[Dataset entries]
====================
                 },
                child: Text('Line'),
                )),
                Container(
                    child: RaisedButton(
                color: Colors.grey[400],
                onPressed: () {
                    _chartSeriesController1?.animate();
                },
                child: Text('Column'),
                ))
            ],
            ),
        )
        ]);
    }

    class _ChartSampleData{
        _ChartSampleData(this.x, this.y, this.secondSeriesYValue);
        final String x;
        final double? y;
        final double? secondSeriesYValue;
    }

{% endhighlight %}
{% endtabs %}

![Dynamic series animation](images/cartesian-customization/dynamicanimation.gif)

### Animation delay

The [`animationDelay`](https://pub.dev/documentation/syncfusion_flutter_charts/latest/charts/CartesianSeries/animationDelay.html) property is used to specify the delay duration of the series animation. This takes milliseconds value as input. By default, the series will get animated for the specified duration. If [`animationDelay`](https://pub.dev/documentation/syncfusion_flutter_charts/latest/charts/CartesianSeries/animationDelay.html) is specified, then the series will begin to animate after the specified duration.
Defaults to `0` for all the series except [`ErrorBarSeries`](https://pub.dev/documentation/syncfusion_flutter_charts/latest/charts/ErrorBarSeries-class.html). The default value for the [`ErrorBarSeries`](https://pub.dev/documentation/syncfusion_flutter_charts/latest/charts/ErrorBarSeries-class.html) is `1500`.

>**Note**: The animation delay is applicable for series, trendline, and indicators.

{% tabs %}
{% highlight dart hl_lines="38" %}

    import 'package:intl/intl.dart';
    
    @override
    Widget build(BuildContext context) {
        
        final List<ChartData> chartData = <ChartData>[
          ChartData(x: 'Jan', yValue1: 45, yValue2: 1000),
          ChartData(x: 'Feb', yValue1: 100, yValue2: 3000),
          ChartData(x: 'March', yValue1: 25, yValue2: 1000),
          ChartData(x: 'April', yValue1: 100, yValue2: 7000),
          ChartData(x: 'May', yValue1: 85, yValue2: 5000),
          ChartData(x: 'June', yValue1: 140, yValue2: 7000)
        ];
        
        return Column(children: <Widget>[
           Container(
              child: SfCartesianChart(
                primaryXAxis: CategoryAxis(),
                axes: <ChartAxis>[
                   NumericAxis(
====================
Beginning with the first line above, could you copy every line exactly, up to and including the one with "final String x;"?

- **EXERCISE RESPONSE**
                 },
                child: Text('Line'),
                )),
                Container(
                    child: RaisedButton(
                color: Colors.grey[400],
                onPressed: () {
                    _chartSeriesController1?.animate();
                },
                child: Text('Column'),
                ))
            ],
            ),
        )
        ]);
    }

    class _ChartSampleData{
        _ChartSampleData(this.x, this.y, this.secondSeriesYValue);
        final String x;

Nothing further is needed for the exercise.